As a zapovednik from 1996 to 2019, Gyda operated under Russia's strictest conservation framework: no tourism, no development, no traffic. Only scientists and visitors with approved environmental education purposes could arrange access through the park's administration, headquartered in the village of Tazovsky, the regional capital. The conversion to national park status in December 2019 theoretically opened the door to regulated visitation, but the practical barriers remain immense. There are no roads leading to the park. No trails exist within it. No accommodations or services of any kind await visitors. Access requires helicopter or boat transport, both subject to weather that can shut down operations for days. The park's remoteness has been its most effective protector -- but remoteness offers diminishing returns when the threat comes from below ground rather than from visitors.

Pressure from Beneath

The Gyda Peninsula sits atop oil and gas reserves that have attracted the attention of Russian energy companies, particularly Novatek, which has pursued natural gas extraction across much of the peninsula since 2019. The Arctic LNG 2 project, an enormous gas extraction and liquefaction facility, is under construction on the Gulf of Ob coast just south of the park's buffer zone. The tension between conservation and extraction is not abstract here; it is visible in the landscape. The park's permafrost -- the foundation of its entire ecosystem -- is warming. The same cryovolcanic methane blowouts that have opened craters on the neighboring Yamal Peninsula have raised concerns about similar processes on the Gyda side. For a park where the growing season lasts two months and the ecosystem takes decades to recover from any disturbance, the pace of industrial development in the surrounding region represents an existential challenge that no administrative designation alone can resolve.

From the Air

Coordinates: 72.14°N, 77.85°E. Gyda National Park covers the northern tip of the Gyda Peninsula, with several islands visible in the Kara Sea to the north.
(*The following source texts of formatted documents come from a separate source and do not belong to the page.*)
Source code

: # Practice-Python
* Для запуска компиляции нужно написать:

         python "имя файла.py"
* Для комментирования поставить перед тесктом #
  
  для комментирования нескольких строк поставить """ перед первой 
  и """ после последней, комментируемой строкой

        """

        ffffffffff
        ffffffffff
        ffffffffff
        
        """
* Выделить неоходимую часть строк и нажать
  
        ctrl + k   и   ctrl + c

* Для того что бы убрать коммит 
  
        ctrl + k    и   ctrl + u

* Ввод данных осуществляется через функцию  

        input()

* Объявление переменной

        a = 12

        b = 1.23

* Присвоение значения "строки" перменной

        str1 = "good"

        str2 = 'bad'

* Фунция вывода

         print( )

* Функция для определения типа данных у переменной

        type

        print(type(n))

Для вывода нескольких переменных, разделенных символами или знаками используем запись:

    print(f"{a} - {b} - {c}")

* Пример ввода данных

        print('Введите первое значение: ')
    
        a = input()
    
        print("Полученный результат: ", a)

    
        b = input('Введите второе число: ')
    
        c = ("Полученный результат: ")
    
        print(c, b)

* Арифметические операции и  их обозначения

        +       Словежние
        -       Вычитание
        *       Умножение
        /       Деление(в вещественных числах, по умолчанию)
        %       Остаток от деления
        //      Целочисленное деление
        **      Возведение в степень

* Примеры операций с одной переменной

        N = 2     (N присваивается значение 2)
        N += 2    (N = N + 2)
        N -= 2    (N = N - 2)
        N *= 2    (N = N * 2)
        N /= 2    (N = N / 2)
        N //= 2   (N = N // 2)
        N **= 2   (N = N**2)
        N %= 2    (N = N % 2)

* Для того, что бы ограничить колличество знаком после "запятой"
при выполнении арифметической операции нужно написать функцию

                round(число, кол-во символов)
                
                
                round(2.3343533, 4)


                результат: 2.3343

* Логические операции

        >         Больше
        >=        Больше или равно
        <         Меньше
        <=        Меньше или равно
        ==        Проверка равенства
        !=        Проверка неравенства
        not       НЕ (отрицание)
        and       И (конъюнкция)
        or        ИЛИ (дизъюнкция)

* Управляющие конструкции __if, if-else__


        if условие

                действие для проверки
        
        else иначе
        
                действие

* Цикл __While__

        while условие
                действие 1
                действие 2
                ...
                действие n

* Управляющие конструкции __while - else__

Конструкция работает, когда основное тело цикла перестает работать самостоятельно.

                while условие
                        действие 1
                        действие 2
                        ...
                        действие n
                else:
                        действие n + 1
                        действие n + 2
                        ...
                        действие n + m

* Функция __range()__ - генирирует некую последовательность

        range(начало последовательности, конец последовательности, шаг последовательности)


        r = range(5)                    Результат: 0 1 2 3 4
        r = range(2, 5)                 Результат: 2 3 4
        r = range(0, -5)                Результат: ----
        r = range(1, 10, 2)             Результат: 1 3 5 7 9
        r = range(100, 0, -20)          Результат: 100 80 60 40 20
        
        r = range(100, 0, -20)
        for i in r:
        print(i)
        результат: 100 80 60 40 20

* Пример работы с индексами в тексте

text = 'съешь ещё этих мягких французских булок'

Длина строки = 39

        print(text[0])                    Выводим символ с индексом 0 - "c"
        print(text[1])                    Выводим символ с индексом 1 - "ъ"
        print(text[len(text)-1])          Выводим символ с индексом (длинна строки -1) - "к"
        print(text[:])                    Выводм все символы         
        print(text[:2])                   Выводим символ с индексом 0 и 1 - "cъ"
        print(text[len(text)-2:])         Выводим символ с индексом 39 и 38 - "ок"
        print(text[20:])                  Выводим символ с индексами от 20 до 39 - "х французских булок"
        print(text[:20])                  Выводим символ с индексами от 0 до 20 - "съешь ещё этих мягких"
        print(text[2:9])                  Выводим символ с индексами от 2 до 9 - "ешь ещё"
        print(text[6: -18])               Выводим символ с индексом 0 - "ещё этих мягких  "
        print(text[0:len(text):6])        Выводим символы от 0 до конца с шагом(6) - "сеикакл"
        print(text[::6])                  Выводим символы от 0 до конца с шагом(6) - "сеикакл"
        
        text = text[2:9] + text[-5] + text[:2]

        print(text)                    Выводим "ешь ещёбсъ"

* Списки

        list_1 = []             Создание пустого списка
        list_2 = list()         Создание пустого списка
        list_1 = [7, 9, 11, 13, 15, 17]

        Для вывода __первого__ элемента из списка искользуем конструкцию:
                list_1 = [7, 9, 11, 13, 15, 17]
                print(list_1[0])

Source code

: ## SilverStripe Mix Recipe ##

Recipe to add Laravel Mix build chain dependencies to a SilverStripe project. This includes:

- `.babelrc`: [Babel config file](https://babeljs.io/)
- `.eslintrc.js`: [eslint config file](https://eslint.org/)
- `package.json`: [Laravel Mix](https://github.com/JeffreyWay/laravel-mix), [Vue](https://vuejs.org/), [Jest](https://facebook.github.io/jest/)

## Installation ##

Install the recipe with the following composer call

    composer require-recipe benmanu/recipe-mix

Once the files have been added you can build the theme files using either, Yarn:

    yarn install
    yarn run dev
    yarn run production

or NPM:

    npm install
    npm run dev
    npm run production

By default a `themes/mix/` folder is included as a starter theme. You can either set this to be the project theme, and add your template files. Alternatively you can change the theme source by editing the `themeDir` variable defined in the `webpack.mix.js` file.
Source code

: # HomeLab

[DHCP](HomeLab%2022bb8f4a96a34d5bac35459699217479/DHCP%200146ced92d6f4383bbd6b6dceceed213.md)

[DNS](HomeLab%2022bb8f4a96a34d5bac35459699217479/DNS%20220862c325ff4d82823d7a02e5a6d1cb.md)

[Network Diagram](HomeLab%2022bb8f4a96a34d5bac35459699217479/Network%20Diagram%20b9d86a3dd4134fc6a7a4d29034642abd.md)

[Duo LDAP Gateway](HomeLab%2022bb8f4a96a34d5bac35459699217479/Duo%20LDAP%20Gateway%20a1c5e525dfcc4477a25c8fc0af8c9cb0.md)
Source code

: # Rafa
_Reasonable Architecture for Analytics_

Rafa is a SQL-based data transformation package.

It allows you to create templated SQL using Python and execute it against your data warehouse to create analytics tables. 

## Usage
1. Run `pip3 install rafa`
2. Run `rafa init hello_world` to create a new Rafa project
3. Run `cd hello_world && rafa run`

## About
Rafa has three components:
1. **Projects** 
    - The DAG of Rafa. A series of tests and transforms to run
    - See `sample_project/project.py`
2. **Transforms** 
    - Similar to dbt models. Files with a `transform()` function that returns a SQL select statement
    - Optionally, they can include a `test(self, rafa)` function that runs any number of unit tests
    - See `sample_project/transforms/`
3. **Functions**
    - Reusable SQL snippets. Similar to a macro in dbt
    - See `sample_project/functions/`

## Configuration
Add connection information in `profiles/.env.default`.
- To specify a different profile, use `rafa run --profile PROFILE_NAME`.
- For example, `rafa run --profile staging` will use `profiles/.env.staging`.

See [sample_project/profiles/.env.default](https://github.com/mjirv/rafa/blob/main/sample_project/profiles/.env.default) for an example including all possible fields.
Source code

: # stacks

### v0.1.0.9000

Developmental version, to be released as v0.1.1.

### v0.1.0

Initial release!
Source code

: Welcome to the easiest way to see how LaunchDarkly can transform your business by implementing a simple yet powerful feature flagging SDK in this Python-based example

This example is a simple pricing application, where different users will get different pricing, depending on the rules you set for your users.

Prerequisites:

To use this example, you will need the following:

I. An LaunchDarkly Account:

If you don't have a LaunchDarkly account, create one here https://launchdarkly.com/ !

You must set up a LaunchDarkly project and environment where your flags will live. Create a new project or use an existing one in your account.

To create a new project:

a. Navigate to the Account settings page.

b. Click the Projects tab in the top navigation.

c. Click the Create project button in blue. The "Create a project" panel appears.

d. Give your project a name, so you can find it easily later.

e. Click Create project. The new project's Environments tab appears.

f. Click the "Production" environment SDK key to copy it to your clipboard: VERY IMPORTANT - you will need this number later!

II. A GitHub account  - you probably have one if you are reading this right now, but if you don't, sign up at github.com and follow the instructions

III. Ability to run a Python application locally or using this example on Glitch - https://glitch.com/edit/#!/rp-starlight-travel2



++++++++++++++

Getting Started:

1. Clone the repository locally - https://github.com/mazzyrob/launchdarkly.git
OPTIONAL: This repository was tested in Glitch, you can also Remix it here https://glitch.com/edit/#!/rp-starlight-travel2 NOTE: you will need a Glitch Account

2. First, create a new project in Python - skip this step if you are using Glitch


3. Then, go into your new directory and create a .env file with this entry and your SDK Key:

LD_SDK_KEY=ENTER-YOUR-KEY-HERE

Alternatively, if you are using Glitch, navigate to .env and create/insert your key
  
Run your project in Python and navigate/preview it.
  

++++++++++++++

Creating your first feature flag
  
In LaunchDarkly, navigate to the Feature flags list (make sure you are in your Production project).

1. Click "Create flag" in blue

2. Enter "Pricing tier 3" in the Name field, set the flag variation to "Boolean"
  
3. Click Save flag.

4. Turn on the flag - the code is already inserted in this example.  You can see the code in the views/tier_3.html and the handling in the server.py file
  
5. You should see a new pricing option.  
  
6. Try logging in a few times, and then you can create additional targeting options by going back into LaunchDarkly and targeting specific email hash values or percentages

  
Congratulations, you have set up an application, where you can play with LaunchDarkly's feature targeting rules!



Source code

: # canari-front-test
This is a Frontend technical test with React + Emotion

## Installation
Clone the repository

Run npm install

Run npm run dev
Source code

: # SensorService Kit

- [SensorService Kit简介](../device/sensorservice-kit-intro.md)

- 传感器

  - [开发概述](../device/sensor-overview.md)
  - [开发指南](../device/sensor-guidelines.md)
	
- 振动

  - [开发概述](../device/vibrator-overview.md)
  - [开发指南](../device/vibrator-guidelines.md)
The flat tundra terrain is nearly featureless from altitude -- look for the peninsular shape and island clusters. No airports exist within the park; nearest facility is at Tazovsky far to the south. The Arctic LNG 2 construction site on the Gulf of Ob coast south of the park provides a visual reference point. Best viewed at 10,000-20,000 ft. The park is snow-covered from October through June. Summer months reveal the wetland and lake patterns across the tundra.